The article does include one paragraph I found very thought-provoking:
Still, even among those who respect Mormons personally, it is still common to hear Mormonism's tenets dismissed as ridiculous. This attitude is logically indefensible insofar as Mormonism is being compared with other world religions. There is nothing inherently less plausible about God's revealing himself to an upstate New York farmer in the early years of the Republic than to the pharaoh's changeling grandson in ancient Egypt. But what is driving the tendency to discount Joseph Smith's revelations is not that they seem less reasonable than those of Moses; it is that the book containing them is so new. When it comes to prophecy, antiquity breeds authenticity. Events in the distant past, we tend to think, occurred in sacred, mythic time. Not so revelations received during the presidencies of James Monroe or Andrew Jackson.
I've wondered about this aspect of religion-in-public-life before. Is there any rational (as opposed to merely rationalized) basis for mocking the Mormon or Scientologist religious stories (or, for that matter, those of Heaven's Gate or other cults) but not those of mainstream Christianity, Judaism, Islam, Hinduism, and so on?
Full disclosure time: I'm an atheist. I find the supernatural/theological content of most religions to be bunk. (Aram says I worship the top quark, which is metaphorically true -- I suppose this makes me a Unitarian physicist.) I was raised in a fairly standard mainstream Protestant Christian (Presbyterian, to be exact) household, and to complete the stereotype, I am a preacher's kid.
I do feel an urge to give a something of a pass to older religions, at least to the followers thereof who don't take their founding texts literally. The question is: is this merely familiarity? Antiquity giving a patina of respectability? Or is it the actual content? Or something more meta?
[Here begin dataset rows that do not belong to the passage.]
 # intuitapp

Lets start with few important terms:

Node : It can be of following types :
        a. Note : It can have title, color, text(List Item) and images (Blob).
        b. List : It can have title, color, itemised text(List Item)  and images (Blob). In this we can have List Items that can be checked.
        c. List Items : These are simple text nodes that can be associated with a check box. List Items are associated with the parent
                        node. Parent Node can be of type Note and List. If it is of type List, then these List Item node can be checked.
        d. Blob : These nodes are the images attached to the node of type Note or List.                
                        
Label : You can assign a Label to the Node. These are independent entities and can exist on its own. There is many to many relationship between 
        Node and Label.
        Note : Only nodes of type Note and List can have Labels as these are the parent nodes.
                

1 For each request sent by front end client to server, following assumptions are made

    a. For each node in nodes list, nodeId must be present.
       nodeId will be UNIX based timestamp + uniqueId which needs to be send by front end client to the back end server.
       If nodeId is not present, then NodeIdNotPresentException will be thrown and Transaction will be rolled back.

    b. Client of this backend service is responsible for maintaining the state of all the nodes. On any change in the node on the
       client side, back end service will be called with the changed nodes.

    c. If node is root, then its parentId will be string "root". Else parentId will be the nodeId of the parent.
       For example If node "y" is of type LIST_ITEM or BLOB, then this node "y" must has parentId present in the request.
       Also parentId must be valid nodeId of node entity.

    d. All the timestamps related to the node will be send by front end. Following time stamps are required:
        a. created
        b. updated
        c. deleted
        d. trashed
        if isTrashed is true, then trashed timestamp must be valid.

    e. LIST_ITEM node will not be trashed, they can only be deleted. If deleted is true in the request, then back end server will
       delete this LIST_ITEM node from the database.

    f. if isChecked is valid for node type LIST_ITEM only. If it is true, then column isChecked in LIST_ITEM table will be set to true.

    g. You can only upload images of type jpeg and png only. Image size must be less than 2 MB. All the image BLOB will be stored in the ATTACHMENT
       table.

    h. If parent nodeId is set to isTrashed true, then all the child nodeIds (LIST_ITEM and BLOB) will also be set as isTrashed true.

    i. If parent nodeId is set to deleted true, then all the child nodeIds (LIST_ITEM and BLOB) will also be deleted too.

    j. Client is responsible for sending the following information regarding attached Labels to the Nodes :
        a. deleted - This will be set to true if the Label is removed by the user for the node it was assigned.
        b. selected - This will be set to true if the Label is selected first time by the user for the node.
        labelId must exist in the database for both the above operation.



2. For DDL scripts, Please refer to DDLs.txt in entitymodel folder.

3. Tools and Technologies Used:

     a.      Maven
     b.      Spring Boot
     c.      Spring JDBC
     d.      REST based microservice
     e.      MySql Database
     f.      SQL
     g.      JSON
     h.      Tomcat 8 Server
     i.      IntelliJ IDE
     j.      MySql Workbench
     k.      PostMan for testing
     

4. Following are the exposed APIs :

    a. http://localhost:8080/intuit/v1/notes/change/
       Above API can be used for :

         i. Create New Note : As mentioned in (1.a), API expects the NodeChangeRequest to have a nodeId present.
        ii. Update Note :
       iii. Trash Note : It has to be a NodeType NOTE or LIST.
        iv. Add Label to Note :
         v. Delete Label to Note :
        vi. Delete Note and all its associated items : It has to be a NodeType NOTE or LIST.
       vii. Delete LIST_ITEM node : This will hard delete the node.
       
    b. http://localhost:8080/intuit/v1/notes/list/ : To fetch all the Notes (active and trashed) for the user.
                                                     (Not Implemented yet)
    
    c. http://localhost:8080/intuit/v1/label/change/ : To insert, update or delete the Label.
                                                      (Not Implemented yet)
It might be the content. Both Mormon and Scientologist "history" make some fairly silly factual/historical claims (with L. Ron beating Joseph Smith on the silliness meter, but he had the advantage of being a science fiction writer). The stories of Jesus of Nazareth are actually much less miraculous than the stories of Genesis. Don't get me wrong -- the Christian Gospels are full of miracles, but they're all relatively small in scale. Raising the dead is pretty amazing, but it was one guy, not millions. Walking on water is cool, but it's again, one guy. Loaves and fishes and water into wine? Both one-time, one-gathering things. And even the Resurrection? One guy, one-time event. Compared to Moses (parting the Red Sea, Ten Commandments [all various versions], plagues, etc.), Jesus' miracles are pretty darn local. ("Think globally, miracle locally"?) If you take away the miracles (or take them as metaphor, or whatever), though, there's actually a fair amount of story left.
Aside: one of the things I find weirdest about fundamentalist/literalist Christians is how much (i.e. basically all) of their issues (e.g. with evolution) are from the Old Testament. As Lewis Black put it, "it's not their book!".
So maybe it's not the content specifically -- Jesus visiting the lost tribes of Israel over in North America after the Resurrection, or Thetans visiting Earth in DC-9-resembling spaceships parked in volcanoes, aren't all that much crazier than Great Floods or Red Seas Parting, or the whole Garden of Eden thing. Maybe it's the literalism. I find Christian Biblical Literalism to be ludicrous in the abstract and scary in the concrete, and I have similar responses to both Mormonism and Scientology. (By the way, I do not consider it coincidental that Romney is running for President fairly soon after Tom Cruise jumped the couch. There's nothing like a newer cult/religion to legitimize a slightly older one by contrast.)
But I think it's more than just literalism vs. metaphor here. I think it really comes under the heading of presentism. I guess I consider anything after the Enlightenment to be part of the modern "now", and wonder how anyone in the modern era could ever take something like the literal claims of Mormonism or Scientology seriously. And I'm willing to give a pass to older established religions because People Back Then were ignorant and superstitious, lacking Our Modern Perspective.
The only wiggle room I see for getting out of my self-diagnosed Presentism is to say that since we don't actually know with good documentary evidence how most of the well-established religions started, People Back Then might not have taken things as literally as we assume, while we know a lot about the start of Mormonism and Scientology, because they're within modern historical (and in the case of Scientology, living) memory. But I think that's a pretty weak wiggle.
And since I find literalist adherents of older established religions to be as silly as literalist Mormons or Scientologists, I guess that settles it for my position: all religions are full of historical claims that are deeply sily and at odds with the evidence of the world. Anyone who takes those claims literally is choosing willful falsehood over evidence-based science. That's their choice. It's not what I'd want for myself, and it's certainly not what I want in a President.